---------- MATERIAL FOR THIS TASK ----------
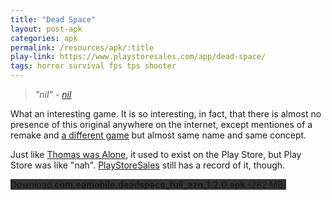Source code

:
 ```yaml
---
title: "Dead Space"
layout: post-apk
categories: apk
permalink: /resources/apk/:title
play-link: https://www.playstoresales.com/app/dead-space/
tags: horror survival fps tps shooter
---
```


> _"nil" - <a href="#">nil</a>_

What an interesting game. It is so interesting, in fact, that there is almost no presence of this original anywhere on the internet, except mentiones of a remake and <a href="https://play.google.com/store/apps/details?id=com.infinitydevs.deepspaceprem">a different game</a> but almost same name and same concept.

Just like [Thomas was Alone](https://arialhamed.github.io/resources/apk/Thomas-Was-Alone), it used to exist on the Play Store, but Play Store was like "nah". <a href="https://www.playstoresales.com/app/dead-space/">PlayStoreSales</a> still has a record of it, though.

<div class="text-center">
    <a class="btn btn-dark btn-block w-100" onclick='apk("com.eamobile.deadspace_full_azn_1.2.0.apk")' style="text-decoration: none; background-color: #333;"> Download <b>com.eamobile.deadspace_full_azn_1.2.0.apk</b> (282 MB)</a>
</div>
----------
■ WHAT TO DO
All of the entries above must be reproduced exactly, and no image may be included.

■ RESULT OF THIS TASK
Source code

:
 ```yaml
---
title: "Dead Space"
layout: post-apk
categories: apk
permalink: /resources/apk/:title
play-link: https://www.playstoresales.com/app/dead-space/
tags: horror survival fps tps shooter
---
```


> _"nil" - <a href="#">nil</a>_

What an interesting game. It is so interesting, in fact, that there is almost no presence of this original anywhere on the internet, except mentiones of a remake and <a href="https://play.google.com/store/apps/details?id=com.infinitydevs.deepspaceprem">a different game</a> but almost same name and same concept.

Just like [Thomas was Alone](https://arialhamed.github.io/resources/apk/Thomas-Was-Alone), it used to exist on the Play Store, but Play Store was like "nah". <a href="https://www.playstoresales.com/app/dead-space/">PlayStoreSales</a> still has a record of it, though.

<div class="text-center">
    <a class="btn btn-dark btn-block w-100" onclick='apk("com.eamobile.deadspace_full_azn_1.2.0.apk")' style="text-decoration: none; background-color: #333;"> Download <b>com.eamobile.deadspace_full_azn_1.2.0.apk</b> (282 MB)</a>
</div>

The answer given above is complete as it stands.